« Orange va investir 50 millions dans les startups en Afrique »

Par Propos recueillis par Delphine Cuny et Pierre Manière  |   |  634  mots
Pour Pierre Louette, Orange se doit d'être leader dans la transformation numérique du continent africain.
Directeur général délégué d'Orange, et notamment en charge des investissements dans les startups, Pierre Louette annonce dans nos colonnes la création d'un fonds spécialement dédié aux jeunes pousses africaines. Doté de 50 millions d'euros, celui-ci doit permettre à l'opérateur historique de saisir les opportunités de la transformation digitale à l'oeuvre sur ce continent. Et ce, dans des secteurs aussi variés que le paiement, la santé, l'énergie, la santé ou l'éducation.

LA TRIBUNE - Vous lancez Orange Digital Ventures Africa. De quoi s'agit-il ?

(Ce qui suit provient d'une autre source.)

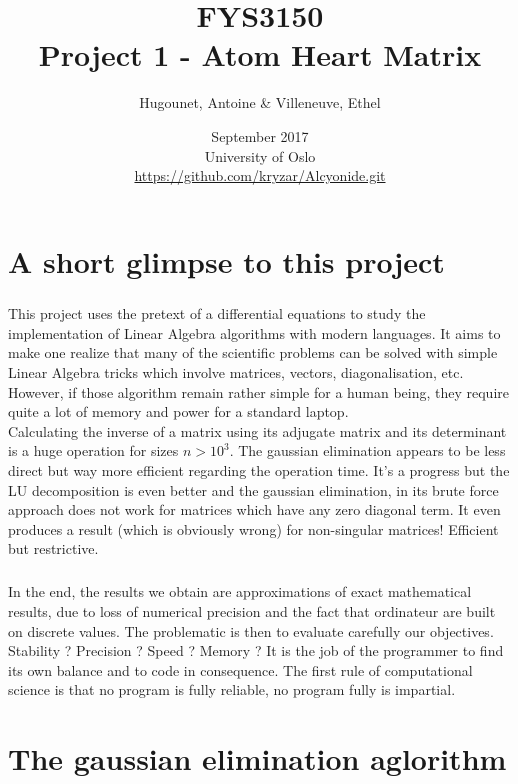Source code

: \documentclass[a4paper, twoside, 11pt]{report}
\title{FYS3150\\Project 1 - Atom Heart Matrix}
\author{Hugounet, Antoine \& Villeneuve, Ethel}
\date{September 2017 \\University of Oslo \\ \url{https://github.com/kryzar/Alcyonide.git}}
\theoremstyle{theorem}
\theoremstyle{remark}
\theoremstyle{exemple}
\begin{document}
\maketitle

\renewcommand{\contentsname}{Table of contents}
\tableofcontents
	

\chapter*{A short glimpse to this project}	
	
\paragraph{}This project uses the pretext of a differential equations to study the implementation of Linear Algebra algorithms with modern languages. It aims to make one realize that many of the scientific problems can be solved with simple Linear Algebra tricks which involve matrices, vectors, diagonalisation, etc. However, if those algorithm remain rather simple for a human being, they require quite a lot of memory and power for a standard laptop.
	\\Calculating the inverse of a matrix using its adjugate matrix and its determinant is a huge operation for sizes $n>{10}^{3}$. The gaussian elimination appears to be less direct but way more efficient regarding the operation time. It's a progress but the LU decomposition is even better and the gaussian elimination, in its brute force approach does not work for matrices which have any zero diagonal term. It even produces a result (which is obviously wrong) for non-singular matrices! Efficient but restrictive.

\paragraph{}In the end, the results we obtain are approximations of exact mathematical results, due to loss of numerical precision and the fact that ordinateur are built on discrete values. The problematic is then to evaluate carefully our objectives. Stability ? Precision ? Speed ? Memory ? It is the job of the programmer to find its own balance and to code in consequence. The first rule of computational science is that no program is fully reliable, no program fully is impartial.
	
	
\chapter{The gaussian elimination aglorithm}
\end{document}
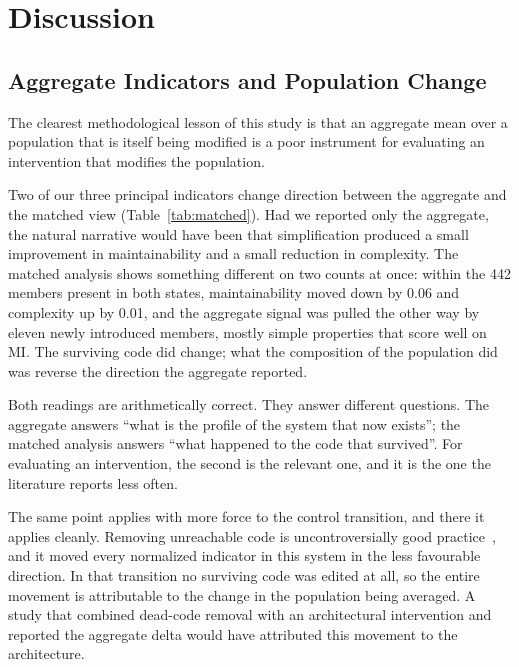 \documentclass{sbc2019}%
\begin{document}
\FloatBarrier

\section{Discussion}\label{sec:discussion}

\subsection{Aggregate Indicators and Population Change}

The clearest methodological lesson of this study is that an aggregate mean over
a population that is itself being modified is a poor instrument for evaluating
an intervention that modifies the population.

Two of our three principal indicators change direction between the aggregate and
the matched view (Table~\ref{tab:matched}). Had we reported only the aggregate,
the natural narrative would have been that simplification produced a small
improvement in maintainability and a small reduction in complexity. The matched
analysis shows something different on two counts at once: within the 442 members
present in both states, maintainability moved down by 0.06 and complexity up by
0.01, and the aggregate signal was pulled the other way by eleven newly
introduced members, mostly simple properties that score well on MI\@. The
surviving code did change; what the composition of the population did was
reverse the direction the aggregate reported.

Both readings are arithmetically correct. They answer different questions. The
aggregate answers ``what is the profile of the system that now exists''; the
matched analysis answers ``what happened to the code that survived''. For
evaluating an intervention, the second is the relevant one, and it is the one
the literature reports less often.

The same point applies with more force to the control transition, and there it
applies cleanly. Removing unreachable code is uncontroversially good practice~\cite{romano2020,eder2012}, and it moved every normalized indicator in this
system in the less favourable direction. In that transition no surviving code was
edited at all, so the entire movement is attributable to the change in the
population being averaged. A study that
combined dead-code removal with an architectural intervention and reported the
aggregate delta would have attributed this movement to the architecture.
\end{document}
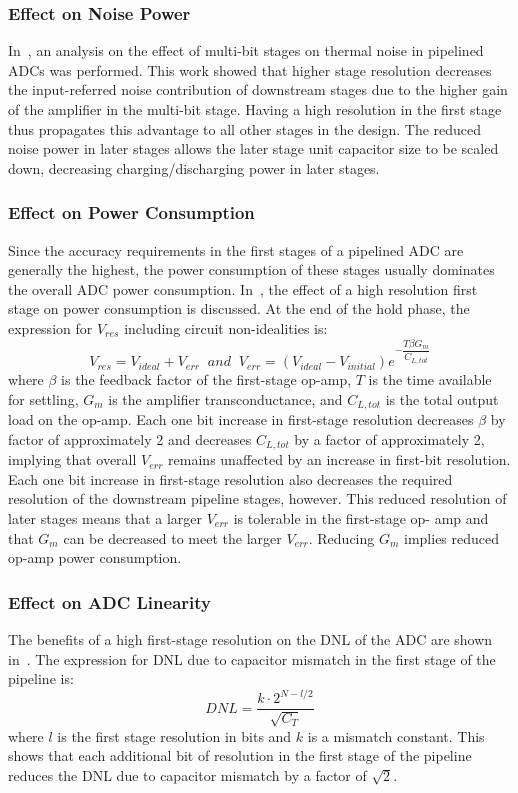 \subsubsection{Effect on Noise Power}
In~\cite{5731352}, an analysis on the effect of multi-bit stages on thermal noise in pipelined ADCs was performed. This work showed that higher stage resolution decreases the input-referred noise contribution of downstream stages due to the higher gain of the amplifier in the multi-bit stage. Having a high resolution in the first stage thus propagates this advantage to all other stages 
in the design. The reduced noise power in later stages allows the later stage unit capacitor size to be scaled down, decreasing charging/discharging power in later stages. 
\subsubsection{Effect on Power Consumption}
\label{sec:firststagepower}
Since the accuracy requirements in the first stages of a pipelined ADC are generally the highest, the power consumption of these stages usually dominates the overall ADC power consumption. In~\cite{5714725}, the effect of a 
high resolution first stage on power consumption is discussed. At the end of the hold phase, the expression for $V_{res}$ including circuit non-idealities is:
\begin{equation}
\label{eq:vres}
V_{res} = V_{ideal}+V_{err}\;\; and\;\; V_{err} = (V_{ideal}-V_{initial})e^{-\dfrac{T\beta G_m}{C_{L,tot}}}
\end{equation}
where $\beta$ is the feedback factor of the first-stage op-amp, $T$ is the time available for settling, $G_m$ is the amplifier transconductance, and $C_{L,tot}$ is the total output load on the op-amp. Each one bit increase in 
first-stage resolution decreases $\beta$ by factor of approximately 2 and decreases $C_{L,tot}$ by a factor of approximately 2, implying that overall $V_{err}$ remains unaffected by an increase in first-bit resolution. Each one bit increase in first-stage resolution also decreases the required resolution of the downstream pipeline stages, however. This reduced resolution of later stages means that a larger $V_{err}$ is tolerable in the first-stage op-
amp and that $G_m$ can be decreased to meet the larger $V_{err}$. Reducing $G_m$ implies reduced op-amp power consumption.
\subsubsection{Effect on ADC Linearity}
The benefits of a high first-stage resolution on the DNL of the ADC are shown in~\cite{4541339}. The expression for DNL due to capacitor mismatch in the first stage of the pipeline is:
\begin{equation}
\label{eq:dnlfirststagecapmismatch}
DNL = \dfrac{k\cdot 2^{N-l/2}}{\sqrt{C_{T}}}
\end{equation}
where $l$ is the first stage resolution in bits and $k$ is a mismatch constant. This shows that each additional bit of resolution in the first stage of the pipeline reduces the DNL due to capacitor mismatch by a factor of $
\sqrt2$.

PIERRE LOUETTE - En complément de notre structure de capital-risque Orange Digital Ventures de 100 millions d'euros créée il y a deux ans, nous avons décidé de lancer un programme d'investissement uniquement dédié aux startups africaines, d'un montant de 50 millions d'euros, sous la houlette de notre structure Orange Digital Investment, qui regroupe toutes nos participations dans le digital (y compris Deezer et Dailymotion). La moitié de cette enveloppe sera investie dans des fonds de fonds spécialisés dans le digital sur ce continent. Nous allons gérer cet argent avec deux partenaires : les fonds Partech Ventures et AfricInvest, qui est basé en Tunisie. L'autre moitié de ces 50 millions nous permettra d'investir en direct, à travers une nouvelle structure, Orange Digital Ventures Africa, dans des entreprises que nous aurons nous-mêmes sélectionnées dans des secteurs qui nous tiennent à cœur, comme la santé ou les télécoms. L'objectif est de cibler des startups déjà assez matures, ce ne sera pas de l'amorçage, mais des tickets allant jusqu'à 3 millions d'euros au premier tour de table.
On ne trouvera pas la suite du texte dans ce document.